_Task item_
Lines in the following data that contain the string "interval" are to be counted. Report only their number.
START Data to process
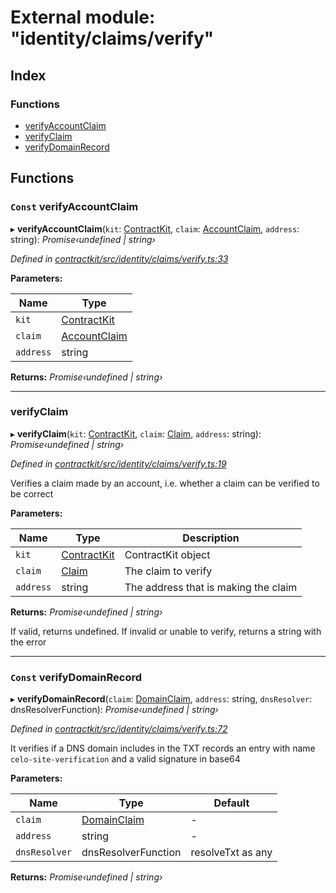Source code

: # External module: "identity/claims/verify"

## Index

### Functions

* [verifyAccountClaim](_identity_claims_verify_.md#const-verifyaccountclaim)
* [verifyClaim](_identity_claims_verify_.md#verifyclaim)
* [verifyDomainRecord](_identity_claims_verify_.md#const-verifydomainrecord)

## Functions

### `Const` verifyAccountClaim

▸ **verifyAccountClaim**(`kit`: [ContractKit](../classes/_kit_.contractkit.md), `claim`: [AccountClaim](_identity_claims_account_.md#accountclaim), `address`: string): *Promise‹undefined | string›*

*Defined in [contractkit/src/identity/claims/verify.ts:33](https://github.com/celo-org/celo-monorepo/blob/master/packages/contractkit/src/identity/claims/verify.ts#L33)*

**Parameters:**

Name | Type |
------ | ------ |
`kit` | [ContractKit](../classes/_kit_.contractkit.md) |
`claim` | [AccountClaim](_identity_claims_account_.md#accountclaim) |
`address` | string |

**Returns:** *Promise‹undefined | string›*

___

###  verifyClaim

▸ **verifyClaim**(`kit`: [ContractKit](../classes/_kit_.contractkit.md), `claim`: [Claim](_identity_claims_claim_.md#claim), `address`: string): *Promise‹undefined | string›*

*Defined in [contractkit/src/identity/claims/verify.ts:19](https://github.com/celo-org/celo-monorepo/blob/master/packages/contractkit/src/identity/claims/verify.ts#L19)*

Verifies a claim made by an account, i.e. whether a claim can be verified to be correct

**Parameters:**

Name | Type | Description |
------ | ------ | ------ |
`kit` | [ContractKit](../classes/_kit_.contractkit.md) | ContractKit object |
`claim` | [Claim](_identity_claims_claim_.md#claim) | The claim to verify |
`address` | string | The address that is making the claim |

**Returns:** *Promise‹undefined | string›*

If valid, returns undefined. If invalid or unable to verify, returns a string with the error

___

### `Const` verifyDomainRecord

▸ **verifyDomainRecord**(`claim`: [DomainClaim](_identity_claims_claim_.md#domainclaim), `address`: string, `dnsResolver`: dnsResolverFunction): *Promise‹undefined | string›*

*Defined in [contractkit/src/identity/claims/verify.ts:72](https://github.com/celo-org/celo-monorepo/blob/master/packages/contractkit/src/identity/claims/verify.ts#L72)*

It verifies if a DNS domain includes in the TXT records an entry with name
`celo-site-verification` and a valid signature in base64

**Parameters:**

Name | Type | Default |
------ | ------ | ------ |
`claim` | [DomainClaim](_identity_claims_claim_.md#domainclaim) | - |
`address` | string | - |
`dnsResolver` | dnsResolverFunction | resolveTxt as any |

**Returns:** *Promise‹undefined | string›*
END Data to process
START Data to process
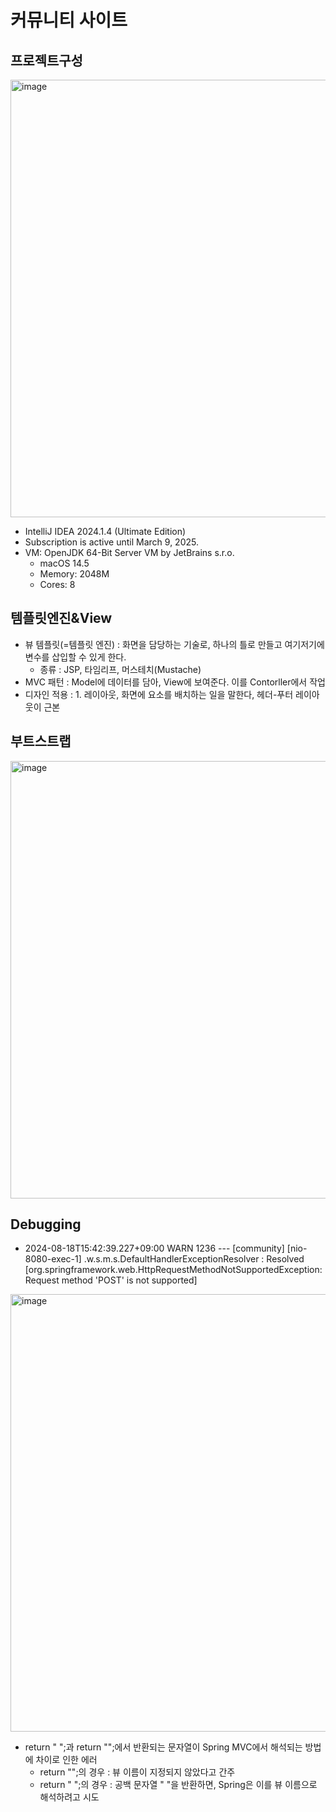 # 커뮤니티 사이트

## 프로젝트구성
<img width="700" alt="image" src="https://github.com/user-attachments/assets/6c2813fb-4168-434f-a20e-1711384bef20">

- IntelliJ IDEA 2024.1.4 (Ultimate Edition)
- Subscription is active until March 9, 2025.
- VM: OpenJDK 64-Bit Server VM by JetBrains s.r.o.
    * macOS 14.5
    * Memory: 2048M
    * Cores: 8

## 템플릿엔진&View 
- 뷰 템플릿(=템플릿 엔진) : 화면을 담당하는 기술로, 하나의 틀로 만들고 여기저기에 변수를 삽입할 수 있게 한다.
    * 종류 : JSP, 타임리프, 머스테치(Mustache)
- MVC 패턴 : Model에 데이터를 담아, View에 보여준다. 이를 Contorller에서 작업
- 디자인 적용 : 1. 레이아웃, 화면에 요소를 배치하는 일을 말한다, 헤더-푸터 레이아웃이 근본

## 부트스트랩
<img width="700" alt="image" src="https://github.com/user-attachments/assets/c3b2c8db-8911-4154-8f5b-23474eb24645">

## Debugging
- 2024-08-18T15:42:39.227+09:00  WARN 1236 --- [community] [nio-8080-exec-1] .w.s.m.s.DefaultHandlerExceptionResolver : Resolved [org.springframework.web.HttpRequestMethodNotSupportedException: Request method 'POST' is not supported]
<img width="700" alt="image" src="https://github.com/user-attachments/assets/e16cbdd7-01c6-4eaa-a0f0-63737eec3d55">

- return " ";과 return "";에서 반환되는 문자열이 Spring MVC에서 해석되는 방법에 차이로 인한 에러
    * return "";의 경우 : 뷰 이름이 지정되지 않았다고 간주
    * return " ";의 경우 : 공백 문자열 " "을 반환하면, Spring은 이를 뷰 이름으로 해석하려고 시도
END Data to process
START Data to process
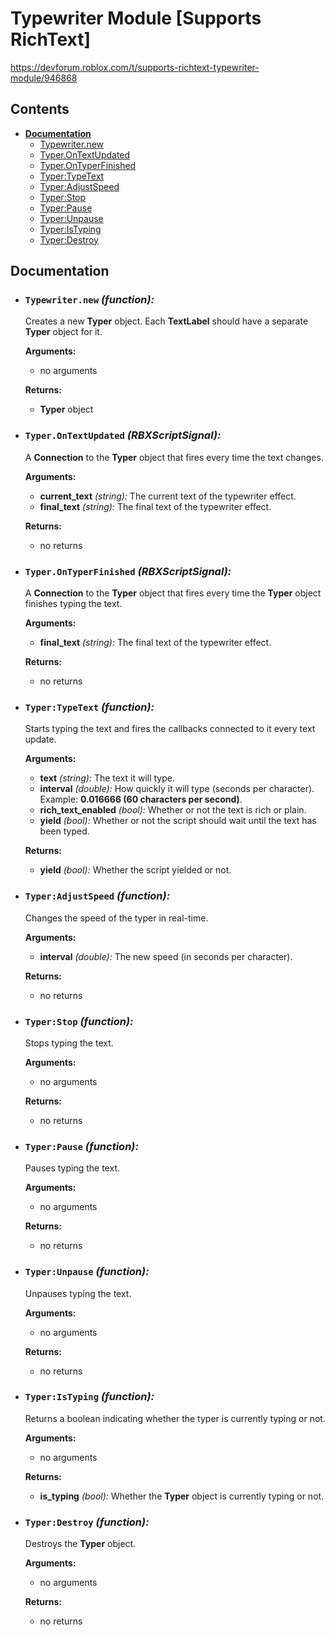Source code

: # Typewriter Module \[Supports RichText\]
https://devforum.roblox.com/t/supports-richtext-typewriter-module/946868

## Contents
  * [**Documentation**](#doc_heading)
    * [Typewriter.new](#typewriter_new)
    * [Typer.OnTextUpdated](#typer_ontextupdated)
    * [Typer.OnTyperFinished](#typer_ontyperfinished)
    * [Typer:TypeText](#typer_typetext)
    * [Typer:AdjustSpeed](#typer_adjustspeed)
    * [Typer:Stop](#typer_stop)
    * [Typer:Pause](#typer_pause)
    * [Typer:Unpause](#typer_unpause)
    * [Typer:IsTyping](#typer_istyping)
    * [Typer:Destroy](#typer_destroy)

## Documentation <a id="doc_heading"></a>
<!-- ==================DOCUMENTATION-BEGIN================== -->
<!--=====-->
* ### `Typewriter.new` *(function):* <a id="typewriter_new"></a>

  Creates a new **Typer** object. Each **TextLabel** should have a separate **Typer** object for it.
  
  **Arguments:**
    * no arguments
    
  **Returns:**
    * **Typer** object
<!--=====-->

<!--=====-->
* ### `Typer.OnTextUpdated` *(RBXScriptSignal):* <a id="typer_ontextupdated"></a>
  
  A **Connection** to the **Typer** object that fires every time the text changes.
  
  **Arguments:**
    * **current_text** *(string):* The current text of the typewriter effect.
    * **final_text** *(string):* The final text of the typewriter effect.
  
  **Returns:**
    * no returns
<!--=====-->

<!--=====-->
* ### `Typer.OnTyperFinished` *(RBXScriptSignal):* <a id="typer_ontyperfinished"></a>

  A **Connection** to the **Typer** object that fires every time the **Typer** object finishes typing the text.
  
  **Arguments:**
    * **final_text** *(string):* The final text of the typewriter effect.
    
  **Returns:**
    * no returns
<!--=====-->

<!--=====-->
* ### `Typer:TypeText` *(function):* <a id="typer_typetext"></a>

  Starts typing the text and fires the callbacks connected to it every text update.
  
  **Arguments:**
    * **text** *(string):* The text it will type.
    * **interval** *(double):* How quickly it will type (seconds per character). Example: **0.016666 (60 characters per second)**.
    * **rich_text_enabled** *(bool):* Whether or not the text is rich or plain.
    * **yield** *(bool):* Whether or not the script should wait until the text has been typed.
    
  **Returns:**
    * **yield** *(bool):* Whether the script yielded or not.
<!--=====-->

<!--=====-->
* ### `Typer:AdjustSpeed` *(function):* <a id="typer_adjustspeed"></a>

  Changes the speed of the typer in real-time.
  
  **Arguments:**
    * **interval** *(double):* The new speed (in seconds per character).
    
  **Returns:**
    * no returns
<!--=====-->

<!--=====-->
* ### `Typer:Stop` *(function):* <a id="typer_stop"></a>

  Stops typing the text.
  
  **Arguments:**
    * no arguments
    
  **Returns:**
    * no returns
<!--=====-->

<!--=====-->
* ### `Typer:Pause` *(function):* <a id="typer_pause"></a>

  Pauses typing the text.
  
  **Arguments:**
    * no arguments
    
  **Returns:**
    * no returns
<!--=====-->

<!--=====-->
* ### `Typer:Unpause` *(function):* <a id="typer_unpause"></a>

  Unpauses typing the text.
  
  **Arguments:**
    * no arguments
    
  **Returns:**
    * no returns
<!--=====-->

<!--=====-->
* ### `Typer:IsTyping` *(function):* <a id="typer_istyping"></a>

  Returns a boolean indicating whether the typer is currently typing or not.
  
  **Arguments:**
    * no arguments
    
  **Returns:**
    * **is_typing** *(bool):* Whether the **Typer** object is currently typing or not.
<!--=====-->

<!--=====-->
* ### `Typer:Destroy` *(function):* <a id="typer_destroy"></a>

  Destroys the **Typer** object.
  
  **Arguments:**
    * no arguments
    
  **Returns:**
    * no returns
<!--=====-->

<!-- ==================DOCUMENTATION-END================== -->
END Data to process
_Output for this exercise_
2